# What you are asked to do:
The expected output is the line bearing "Now install the" followed by all remaining lines of the records, each restated word for word.
------------------------------------------------------------
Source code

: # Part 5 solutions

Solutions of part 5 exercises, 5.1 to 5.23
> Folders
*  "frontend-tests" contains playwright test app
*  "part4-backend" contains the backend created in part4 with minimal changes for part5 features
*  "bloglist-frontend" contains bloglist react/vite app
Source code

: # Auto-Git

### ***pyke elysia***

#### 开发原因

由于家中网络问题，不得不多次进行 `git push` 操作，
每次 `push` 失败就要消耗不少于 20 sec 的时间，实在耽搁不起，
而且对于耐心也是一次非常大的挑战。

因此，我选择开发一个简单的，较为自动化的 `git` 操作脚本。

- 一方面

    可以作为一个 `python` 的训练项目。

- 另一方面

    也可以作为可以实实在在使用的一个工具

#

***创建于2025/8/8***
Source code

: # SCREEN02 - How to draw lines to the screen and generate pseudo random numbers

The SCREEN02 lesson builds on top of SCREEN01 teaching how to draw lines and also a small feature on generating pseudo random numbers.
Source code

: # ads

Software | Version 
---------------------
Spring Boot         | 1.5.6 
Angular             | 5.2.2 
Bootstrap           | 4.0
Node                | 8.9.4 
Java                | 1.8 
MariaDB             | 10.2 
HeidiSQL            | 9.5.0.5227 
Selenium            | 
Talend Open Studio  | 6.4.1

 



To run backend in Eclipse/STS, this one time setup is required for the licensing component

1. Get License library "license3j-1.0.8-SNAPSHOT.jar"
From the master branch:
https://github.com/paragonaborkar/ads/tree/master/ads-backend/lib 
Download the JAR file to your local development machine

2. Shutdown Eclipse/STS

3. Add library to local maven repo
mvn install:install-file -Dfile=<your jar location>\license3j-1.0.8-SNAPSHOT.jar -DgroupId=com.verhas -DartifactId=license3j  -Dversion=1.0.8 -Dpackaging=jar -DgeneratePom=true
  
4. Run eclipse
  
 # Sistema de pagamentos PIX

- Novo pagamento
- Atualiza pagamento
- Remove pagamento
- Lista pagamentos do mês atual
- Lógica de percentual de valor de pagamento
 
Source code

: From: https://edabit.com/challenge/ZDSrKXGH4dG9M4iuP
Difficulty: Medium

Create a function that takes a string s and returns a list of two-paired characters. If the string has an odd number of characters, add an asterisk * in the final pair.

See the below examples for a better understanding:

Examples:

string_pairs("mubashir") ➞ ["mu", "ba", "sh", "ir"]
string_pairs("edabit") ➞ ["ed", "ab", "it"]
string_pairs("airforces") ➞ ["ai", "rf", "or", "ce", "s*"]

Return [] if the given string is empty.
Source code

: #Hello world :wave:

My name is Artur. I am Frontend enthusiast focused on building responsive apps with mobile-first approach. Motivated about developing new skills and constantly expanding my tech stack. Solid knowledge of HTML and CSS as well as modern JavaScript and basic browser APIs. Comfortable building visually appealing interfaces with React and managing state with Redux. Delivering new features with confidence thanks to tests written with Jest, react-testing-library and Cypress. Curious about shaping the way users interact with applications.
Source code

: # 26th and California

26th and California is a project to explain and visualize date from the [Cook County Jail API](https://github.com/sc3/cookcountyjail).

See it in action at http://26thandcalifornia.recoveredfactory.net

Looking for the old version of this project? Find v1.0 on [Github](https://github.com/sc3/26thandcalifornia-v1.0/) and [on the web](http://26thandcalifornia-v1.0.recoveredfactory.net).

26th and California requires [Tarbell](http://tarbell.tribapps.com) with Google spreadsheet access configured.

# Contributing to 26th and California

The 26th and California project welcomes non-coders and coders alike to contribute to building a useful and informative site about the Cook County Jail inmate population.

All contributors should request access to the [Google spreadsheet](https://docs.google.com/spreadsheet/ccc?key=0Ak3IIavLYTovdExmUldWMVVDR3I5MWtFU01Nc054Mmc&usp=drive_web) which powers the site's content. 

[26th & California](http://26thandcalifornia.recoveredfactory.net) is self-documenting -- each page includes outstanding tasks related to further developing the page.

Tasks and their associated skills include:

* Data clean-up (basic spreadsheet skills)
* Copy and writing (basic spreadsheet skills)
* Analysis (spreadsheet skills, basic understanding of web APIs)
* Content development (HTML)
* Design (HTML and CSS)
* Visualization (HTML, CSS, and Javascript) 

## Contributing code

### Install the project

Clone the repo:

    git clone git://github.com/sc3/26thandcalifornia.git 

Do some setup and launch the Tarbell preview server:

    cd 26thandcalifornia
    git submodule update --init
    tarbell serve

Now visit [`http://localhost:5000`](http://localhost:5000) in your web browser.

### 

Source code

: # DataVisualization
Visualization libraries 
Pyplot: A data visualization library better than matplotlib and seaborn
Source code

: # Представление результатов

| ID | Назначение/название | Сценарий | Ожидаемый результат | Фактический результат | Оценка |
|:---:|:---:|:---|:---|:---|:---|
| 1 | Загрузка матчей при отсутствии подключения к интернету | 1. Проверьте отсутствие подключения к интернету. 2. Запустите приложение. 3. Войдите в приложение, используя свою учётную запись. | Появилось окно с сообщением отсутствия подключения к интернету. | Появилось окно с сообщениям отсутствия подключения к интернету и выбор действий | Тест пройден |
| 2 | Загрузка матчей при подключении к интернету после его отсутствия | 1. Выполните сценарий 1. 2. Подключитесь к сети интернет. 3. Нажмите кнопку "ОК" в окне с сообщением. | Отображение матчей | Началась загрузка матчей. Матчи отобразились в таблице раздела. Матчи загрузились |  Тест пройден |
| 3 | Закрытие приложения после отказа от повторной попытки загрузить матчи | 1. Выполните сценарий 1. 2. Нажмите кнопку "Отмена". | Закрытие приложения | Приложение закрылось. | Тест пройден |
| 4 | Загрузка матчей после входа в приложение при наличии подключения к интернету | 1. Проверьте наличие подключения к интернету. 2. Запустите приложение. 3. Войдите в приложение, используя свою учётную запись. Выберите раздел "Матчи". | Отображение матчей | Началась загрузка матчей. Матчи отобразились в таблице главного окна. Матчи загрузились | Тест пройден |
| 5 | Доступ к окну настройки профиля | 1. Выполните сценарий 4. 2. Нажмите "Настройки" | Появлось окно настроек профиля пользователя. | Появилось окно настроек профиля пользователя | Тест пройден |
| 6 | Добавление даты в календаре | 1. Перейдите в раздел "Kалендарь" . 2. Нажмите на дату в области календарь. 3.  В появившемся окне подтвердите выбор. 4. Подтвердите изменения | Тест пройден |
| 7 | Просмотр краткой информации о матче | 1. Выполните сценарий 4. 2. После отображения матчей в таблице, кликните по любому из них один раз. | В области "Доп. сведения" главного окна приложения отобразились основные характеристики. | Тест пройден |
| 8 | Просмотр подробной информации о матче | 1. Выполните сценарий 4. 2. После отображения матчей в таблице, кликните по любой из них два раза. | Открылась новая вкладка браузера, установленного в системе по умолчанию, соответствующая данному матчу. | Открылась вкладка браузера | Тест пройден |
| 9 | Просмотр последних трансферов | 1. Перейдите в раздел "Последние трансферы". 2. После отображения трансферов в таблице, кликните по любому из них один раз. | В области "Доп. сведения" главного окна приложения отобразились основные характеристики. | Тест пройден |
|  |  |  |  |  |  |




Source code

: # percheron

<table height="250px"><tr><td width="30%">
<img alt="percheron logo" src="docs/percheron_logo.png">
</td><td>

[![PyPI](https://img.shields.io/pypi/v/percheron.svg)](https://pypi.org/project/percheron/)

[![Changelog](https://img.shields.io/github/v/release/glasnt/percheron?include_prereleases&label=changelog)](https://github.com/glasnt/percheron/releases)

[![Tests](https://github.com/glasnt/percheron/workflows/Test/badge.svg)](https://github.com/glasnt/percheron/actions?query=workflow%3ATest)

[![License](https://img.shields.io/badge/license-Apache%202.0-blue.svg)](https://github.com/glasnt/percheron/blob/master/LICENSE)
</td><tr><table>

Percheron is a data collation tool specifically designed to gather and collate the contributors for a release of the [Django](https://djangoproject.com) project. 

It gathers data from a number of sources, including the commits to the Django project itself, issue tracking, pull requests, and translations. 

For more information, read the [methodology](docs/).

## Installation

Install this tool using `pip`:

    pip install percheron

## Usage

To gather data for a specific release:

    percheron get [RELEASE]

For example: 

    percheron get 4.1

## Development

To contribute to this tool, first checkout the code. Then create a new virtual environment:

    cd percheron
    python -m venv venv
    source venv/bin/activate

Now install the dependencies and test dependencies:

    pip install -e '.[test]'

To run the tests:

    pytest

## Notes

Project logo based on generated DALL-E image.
------------------------------------------------------------
# Expected answer:
Now install the dependencies and test dependencies:

    pip install -e '.[test]'

To run the tests:

    pytest

## Notes

Project logo based on generated DALL-E image.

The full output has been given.